### Problem statement
Go through the records below and set each one down exactly, leaving out any pictures.

[Items from a data source]
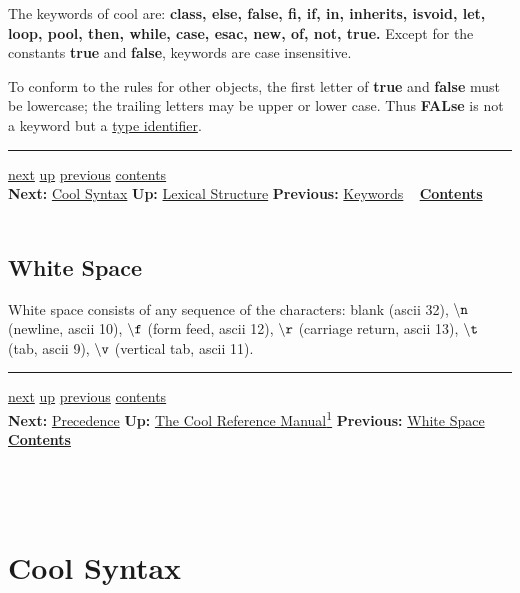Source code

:\documentclass[]{article}
\begin{document}
The keywords of cool are: \textbf{class, else, false, fi, if, in,
inherits, isvoid, let, loop, pool, then, while, case, esac, new, of,
not, true.} Except for the constants \textbf{true} and \textbf{false},
keywords are case insensitive.

To conform to the rules for other objects, the first letter of
\textbf{true} and \textbf{false} must be lowercase; the trailing letters
may be upper or lower case. Thus \textbf{FALse} is not a keyword but a
\href{node34.html}{type identifier}.

\begin{center}\rule{3in}{0.4pt}\end{center}

\href{node39.html}{next} \href{node33.html}{up}
\href{node37.html}{previous} \href{node1.html}{contents} \\
\textbf{Next:} \href{node39.html}{Cool Syntax} \textbf{Up:}
\href{node33.html}{Lexical Structure} \textbf{Previous:}
\href{node37.html}{Keywords} ~ \textbf{\href{node1.html}{Contents}} \\
\\

\subsection{White Space}

White space consists of any sequence of the characters: blank (ascii
32), $\tt\backslash n$ (newline, ascii 10), $\tt\backslash f$ (form
feed, ascii 12), $\tt\backslash r$ (carriage return, ascii 13),
$\tt\backslash t$ (tab, ascii 9), $\tt\backslash v$ (vertical tab, ascii
11). \\

\begin{center}\rule{3in}{0.4pt}\end{center}

\href{node40.html}{next} \href{cool-manual.html}{up}
\href{node38.html}{previous} \href{node1.html}{contents} \\
\textbf{Next:} \href{node40.html}{Precedence} \textbf{Up:}
\href{cool-manual.html}{The Cool Reference Manual\textsuperscript{1}}
\textbf{Previous:} \href{node38.html}{White Space} ~
\textbf{\href{node1.html}{Contents}} \\ \\

\section{\\ Cool Syntax}
\end{document}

### Task response
Source code

:\documentclass[]{article}
\begin{document}
The keywords of cool are: \textbf{class, else, false, fi, if, in,
inherits, isvoid, let, loop, pool, then, while, case, esac, new, of,
not, true.} Except for the constants \textbf{true} and \textbf{false},
keywords are case insensitive.

To conform to the rules for other objects, the first letter of
\textbf{true} and \textbf{false} must be lowercase; the trailing letters
may be upper or lower case. Thus \textbf{FALse} is not a keyword but a
\href{node34.html}{type identifier}.

\begin{center}\rule{3in}{0.4pt}\end{center}

\href{node39.html}{next} \href{node33.html}{up}
\href{node37.html}{previous} \href{node1.html}{contents} \\
\textbf{Next:} \href{node39.html}{Cool Syntax} \textbf{Up:}
\href{node33.html}{Lexical Structure} \textbf{Previous:}
\href{node37.html}{Keywords} ~ \textbf{\href{node1.html}{Contents}} \\
\\

\subsection{White Space}

White space consists of any sequence of the characters: blank (ascii
32), $\tt\backslash n$ (newline, ascii 10), $\tt\backslash f$ (form
feed, ascii 12), $\tt\backslash r$ (carriage return, ascii 13),
$\tt\backslash t$ (tab, ascii 9), $\tt\backslash v$ (vertical tab, ascii
11). \\

\begin{center}\rule{3in}{0.4pt}\end{center}

\href{node40.html}{next} \href{cool-manual.html}{up}
\href{node38.html}{previous} \href{node1.html}{contents} \\
\textbf{Next:} \href{node40.html}{Precedence} \textbf{Up:}
\href{cool-manual.html}{The Cool Reference Manual\textsuperscript{1}}
\textbf{Previous:} \href{node38.html}{White Space} ~
\textbf{\href{node1.html}{Contents}} \\ \\

\section{\\ Cool Syntax}
\end{document}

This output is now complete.